# [RECORDED INFORMATION]
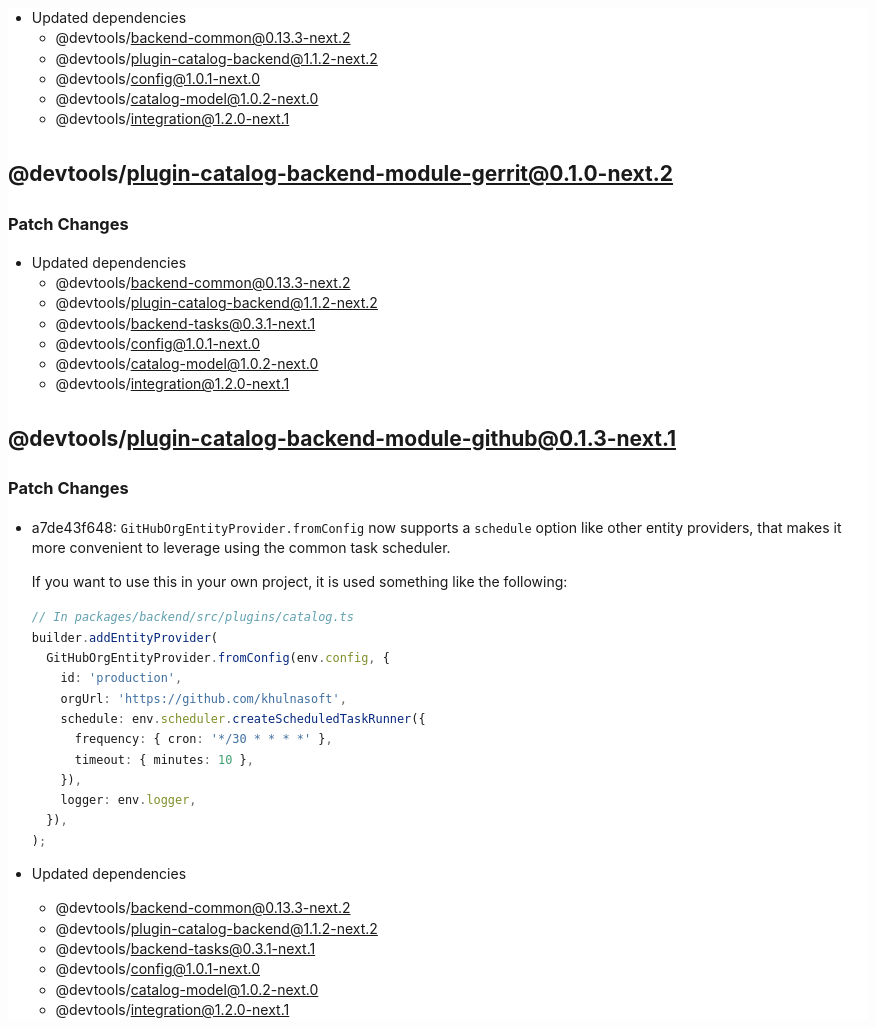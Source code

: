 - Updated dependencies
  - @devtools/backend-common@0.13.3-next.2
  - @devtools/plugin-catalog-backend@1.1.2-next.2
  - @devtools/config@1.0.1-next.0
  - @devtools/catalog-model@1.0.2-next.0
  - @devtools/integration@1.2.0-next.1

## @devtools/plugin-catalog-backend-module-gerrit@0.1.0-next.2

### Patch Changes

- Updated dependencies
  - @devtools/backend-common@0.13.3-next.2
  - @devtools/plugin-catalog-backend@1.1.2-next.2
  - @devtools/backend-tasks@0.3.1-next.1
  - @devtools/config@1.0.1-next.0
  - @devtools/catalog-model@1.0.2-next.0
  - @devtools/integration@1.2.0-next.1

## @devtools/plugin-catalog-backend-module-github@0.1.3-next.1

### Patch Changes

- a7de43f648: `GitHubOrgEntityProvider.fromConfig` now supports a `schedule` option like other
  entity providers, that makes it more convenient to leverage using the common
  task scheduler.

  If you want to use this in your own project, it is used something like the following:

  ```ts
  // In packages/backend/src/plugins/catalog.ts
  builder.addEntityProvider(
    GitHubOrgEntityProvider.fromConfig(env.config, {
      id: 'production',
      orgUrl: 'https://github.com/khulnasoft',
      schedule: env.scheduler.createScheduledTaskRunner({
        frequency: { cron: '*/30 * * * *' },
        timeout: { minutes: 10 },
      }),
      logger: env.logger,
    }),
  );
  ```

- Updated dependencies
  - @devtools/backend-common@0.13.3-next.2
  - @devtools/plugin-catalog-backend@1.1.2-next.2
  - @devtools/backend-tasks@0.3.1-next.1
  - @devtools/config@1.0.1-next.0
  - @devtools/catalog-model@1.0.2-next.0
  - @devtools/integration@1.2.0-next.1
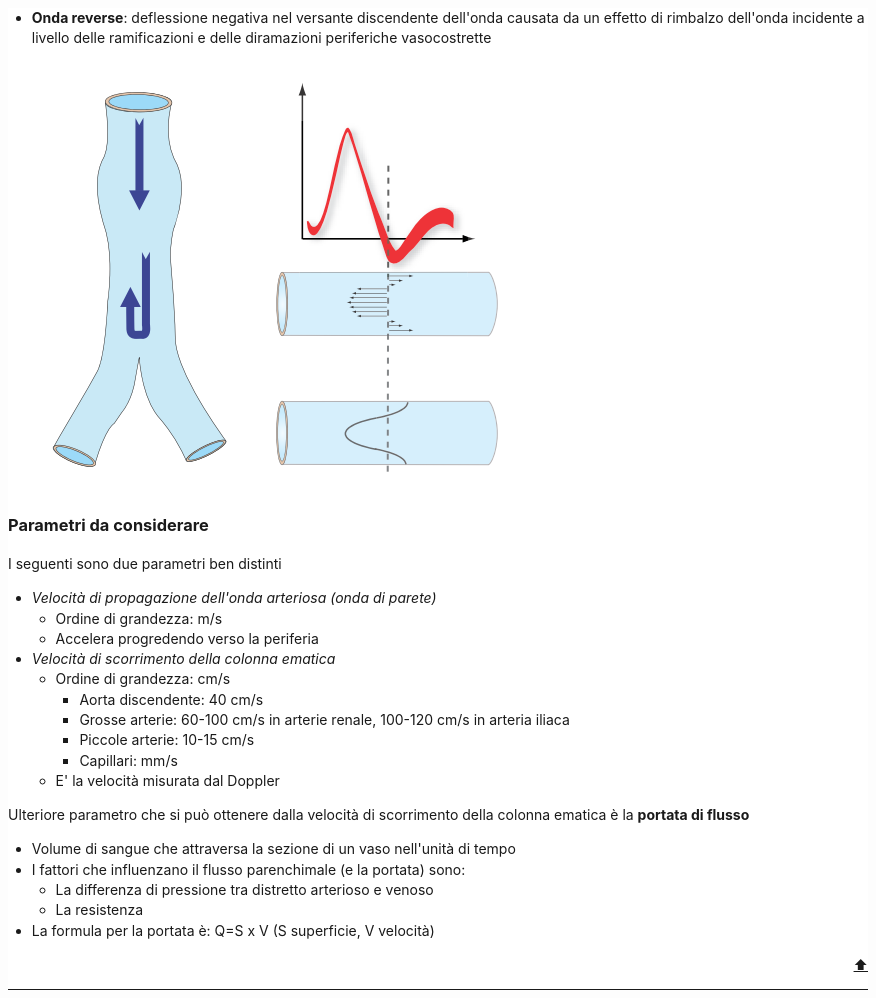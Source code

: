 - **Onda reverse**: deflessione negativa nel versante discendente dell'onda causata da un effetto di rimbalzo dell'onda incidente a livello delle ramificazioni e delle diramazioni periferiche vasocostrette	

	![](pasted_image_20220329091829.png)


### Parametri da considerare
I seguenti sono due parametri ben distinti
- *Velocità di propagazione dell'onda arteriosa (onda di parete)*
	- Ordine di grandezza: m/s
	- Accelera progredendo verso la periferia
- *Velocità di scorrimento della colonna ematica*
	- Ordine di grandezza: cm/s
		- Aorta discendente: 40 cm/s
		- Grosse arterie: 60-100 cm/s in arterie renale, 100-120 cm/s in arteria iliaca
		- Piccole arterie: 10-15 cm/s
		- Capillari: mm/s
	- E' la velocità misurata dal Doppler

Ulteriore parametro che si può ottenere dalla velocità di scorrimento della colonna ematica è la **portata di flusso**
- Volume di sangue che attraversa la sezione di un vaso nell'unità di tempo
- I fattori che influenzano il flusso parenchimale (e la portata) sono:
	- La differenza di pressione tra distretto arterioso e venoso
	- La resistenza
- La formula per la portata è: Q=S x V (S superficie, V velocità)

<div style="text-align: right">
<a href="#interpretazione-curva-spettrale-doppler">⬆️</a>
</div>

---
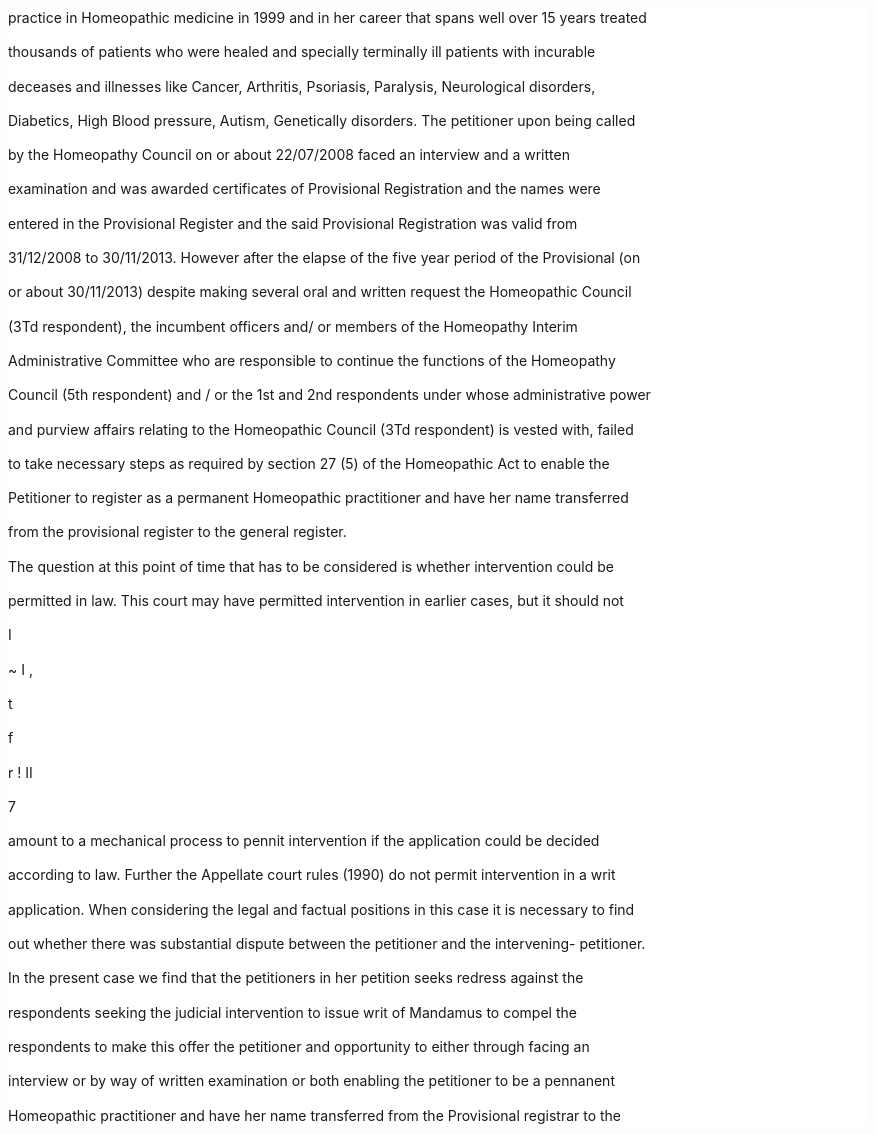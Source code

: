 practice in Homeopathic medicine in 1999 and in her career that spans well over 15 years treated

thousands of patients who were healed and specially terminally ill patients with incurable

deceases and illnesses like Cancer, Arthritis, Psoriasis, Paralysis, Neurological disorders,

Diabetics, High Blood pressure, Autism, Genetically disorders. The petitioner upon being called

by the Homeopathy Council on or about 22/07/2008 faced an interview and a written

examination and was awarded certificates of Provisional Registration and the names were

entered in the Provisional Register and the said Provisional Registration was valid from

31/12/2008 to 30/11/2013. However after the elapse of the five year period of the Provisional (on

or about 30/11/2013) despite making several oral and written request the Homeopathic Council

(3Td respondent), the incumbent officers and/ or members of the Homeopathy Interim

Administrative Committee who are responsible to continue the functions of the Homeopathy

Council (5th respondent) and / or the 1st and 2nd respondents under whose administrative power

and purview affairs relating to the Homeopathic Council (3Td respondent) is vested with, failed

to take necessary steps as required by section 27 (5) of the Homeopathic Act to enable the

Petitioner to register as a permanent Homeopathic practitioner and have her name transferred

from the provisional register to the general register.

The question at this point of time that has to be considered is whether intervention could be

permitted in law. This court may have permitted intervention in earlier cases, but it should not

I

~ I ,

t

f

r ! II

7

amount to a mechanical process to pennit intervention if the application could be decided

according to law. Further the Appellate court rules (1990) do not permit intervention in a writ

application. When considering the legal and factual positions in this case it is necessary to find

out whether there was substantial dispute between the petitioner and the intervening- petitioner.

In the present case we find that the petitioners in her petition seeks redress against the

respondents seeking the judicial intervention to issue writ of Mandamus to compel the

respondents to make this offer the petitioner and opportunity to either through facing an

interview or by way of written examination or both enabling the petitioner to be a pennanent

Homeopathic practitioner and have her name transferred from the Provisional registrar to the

# [EXERCISE DETAILS]
Count the lines in the entries above that include the string "discendente", then give only that figure.

# [SOLUTION FOR THIS EXERCISE]
2